### Your objective
Which lines of the records contain "documentclass"? Collect every one of them.
+ + + +
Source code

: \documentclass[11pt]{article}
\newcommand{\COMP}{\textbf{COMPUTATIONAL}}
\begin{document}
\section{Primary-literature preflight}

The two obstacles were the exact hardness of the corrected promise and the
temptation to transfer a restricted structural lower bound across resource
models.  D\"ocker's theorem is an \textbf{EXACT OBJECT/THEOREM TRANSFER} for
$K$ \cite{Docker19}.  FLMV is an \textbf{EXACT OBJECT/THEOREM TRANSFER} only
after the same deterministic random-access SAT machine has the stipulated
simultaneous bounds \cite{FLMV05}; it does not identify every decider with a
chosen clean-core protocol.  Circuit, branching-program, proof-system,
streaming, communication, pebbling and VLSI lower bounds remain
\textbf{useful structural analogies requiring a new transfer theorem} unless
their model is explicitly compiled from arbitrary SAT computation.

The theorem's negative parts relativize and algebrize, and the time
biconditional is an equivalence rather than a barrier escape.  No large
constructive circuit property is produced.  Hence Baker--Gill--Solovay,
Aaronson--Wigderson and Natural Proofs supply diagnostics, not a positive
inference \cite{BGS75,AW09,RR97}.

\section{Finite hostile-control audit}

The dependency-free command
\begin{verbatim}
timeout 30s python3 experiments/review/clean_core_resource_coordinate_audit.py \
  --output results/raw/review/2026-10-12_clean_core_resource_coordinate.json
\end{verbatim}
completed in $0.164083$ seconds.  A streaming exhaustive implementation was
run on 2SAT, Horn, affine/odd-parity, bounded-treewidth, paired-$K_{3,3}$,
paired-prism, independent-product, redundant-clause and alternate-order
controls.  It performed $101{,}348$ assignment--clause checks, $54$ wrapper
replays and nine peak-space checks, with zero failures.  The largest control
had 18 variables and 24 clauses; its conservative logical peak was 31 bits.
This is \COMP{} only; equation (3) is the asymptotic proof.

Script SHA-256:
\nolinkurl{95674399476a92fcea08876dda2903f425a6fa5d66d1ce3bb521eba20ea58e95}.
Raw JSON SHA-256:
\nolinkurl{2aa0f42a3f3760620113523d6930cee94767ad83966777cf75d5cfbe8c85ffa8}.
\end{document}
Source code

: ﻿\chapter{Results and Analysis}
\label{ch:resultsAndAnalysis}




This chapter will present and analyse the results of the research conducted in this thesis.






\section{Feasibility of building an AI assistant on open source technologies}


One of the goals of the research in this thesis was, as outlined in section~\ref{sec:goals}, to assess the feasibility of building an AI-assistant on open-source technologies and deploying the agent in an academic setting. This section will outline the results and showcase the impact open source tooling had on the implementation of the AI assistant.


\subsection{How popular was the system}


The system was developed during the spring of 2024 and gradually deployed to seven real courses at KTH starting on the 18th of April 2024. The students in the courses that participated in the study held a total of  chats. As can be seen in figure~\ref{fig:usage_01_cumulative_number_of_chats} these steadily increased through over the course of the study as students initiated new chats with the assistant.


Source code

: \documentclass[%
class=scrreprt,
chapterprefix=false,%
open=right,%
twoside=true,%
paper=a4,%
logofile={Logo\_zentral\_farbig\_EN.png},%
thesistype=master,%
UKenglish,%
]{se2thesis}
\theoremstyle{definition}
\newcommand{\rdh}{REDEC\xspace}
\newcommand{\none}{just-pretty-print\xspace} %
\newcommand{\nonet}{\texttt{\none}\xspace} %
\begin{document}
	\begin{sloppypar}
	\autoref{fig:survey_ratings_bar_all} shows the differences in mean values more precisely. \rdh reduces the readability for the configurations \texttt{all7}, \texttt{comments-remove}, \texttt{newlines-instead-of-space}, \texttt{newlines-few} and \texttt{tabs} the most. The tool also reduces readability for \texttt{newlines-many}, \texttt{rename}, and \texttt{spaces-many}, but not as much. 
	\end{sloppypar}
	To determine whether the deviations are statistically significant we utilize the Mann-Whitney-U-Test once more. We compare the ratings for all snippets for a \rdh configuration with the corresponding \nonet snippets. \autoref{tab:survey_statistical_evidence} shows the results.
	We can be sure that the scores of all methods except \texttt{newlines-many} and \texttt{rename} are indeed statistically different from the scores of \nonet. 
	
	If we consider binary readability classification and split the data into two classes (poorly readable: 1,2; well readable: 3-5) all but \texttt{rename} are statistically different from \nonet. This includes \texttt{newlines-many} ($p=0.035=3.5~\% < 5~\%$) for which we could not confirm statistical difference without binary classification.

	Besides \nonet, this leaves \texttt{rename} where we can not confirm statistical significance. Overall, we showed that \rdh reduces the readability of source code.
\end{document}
+ + + +
### Task answer
: \documentclass[11pt]{article}
: \documentclass[%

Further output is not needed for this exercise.